我从小就喜欢唱歌。有一天,突然觉得,如果能够自弹自唱该有多好。后来我就选择了一个最便宜的吉他班,40块钱一个月。老师非常会做生意,在初级班要结束的时候,有一天忽然停电了,他就点了一支蜡烛,坐在桌子上,用一把古典吉他弹奏了《爱的罗曼史》,我一下子就被深深吸引了。我觉得,那个比弹唱更吸引我。然后我就又交了15块钱,学下一个班。学了三个月,老师又弹奏了一个更好听的乐曲,我就继续学,继续交更多的钱。后来,因为我表现得不错,能够帮老师做一些力所能及的事情,老师就不收学费了。
我觉得,吉他是一个真正的音乐启蒙者,是一个特别好的乐器,它能从最简单的简谱,到五线谱,到和声学,甚至到最难的巴赫的复调音乐,一步一步引领你。

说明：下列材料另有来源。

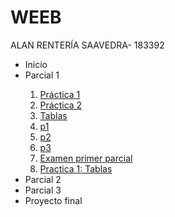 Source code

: # WEEB
ALAN RENTERÍA SAAVEDRA- 183392
</head>
<body>
<p>
		<ul>
			<li>Inicio</li>
			<li>Parcial 1</li>
				<ol type="1">
					<li><a href="prac1.html">Práctica 1</a></li>
					<li><a href="informacion.html">Práctica 2</a></li>
					<li><a href="tablas.html">Tablas</a></li>
					<li><a href="">p1</li>
					<li><a href="">p2</li>
					<li><a href="">p3</li>
					<li><a href="Examen-practico.html">Examen primer parcial</a></li>
					<li><a href="Practica 1-Tablas.html">Practica 1: Tablas</a></li>
				</ol>
			<li>Parcial 2</li>
			<li>Parcial 3</li>
			<li>Proyecto final</li>
		</ul>
	</p>
</body>
</html>
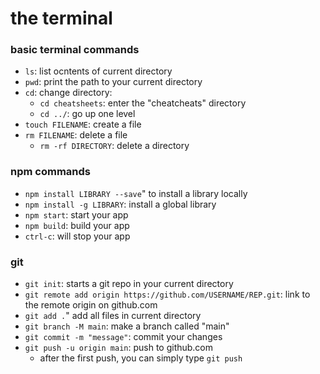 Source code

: # the terminal

### basic terminal commands

- `ls`: list ocntents of current directory
- `pwd`: print the path to your current directory
- `cd`: change directory:
  - `cd cheatsheets`: enter the "cheatcheats" directory
  - `cd ../`: go up one level
- `touch FILENAME`: create a file
- `rm FILENAME`: delete a file
  - `rm -rf DIRECTORY`: delete a directory

### npm commands
- `npm install LIBRARY --save`" to install a library locally
- `npm install -g LIBRARY`: install a global library
- `npm start`: start your app
- `npm build`: build your app
- `ctrl-c`: will stop your app

### git
- `git init`: starts a git repo in your current directory
- `git remote add origin https://github.com/USERNAME/REP.git`: link to the remote origin on github.com
- `git add .`" add all files in current directory
- `git branch -M main`: make a branch called "main"
- `git commit -m "message"`: commit your changes
- `git push -u origin main`: push to github.com
    - after the first push, you can simply type `git push`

来到清华后,我发现很多热爱音乐的朋友很多想法都非常好,也很有音乐天赋,但是缺少的是技术。在我入学的时候,有很多摇滚乐团,很多长发披肩、穿着皮衣的人。当时玩摇滚乐的人都比较有优越感,尤其是弹电琴的人。像我们弹古典的,或是写民谣的,好像在气势上就不太够。我刚上大学之后也弹了一阵电吉他,后来发现不太适应。因为电吉他弦特别软,而且很细。关键是它还很费钱!为什么呢?要买效果器,还要有电。宿舍经常就没电,太晚就不行。后来就放弃了。
在清华二年级以后,我去了清华的合唱团,合唱团里有四个声部,那个和声是特别美妙。当时有一个高年级的同学被称为“和声器”,就是你唱什么他都能和声。后来我们有一次唱越剧,他居然也能和声。他一下就能找到那种3度的关系。半年以后,我也会了。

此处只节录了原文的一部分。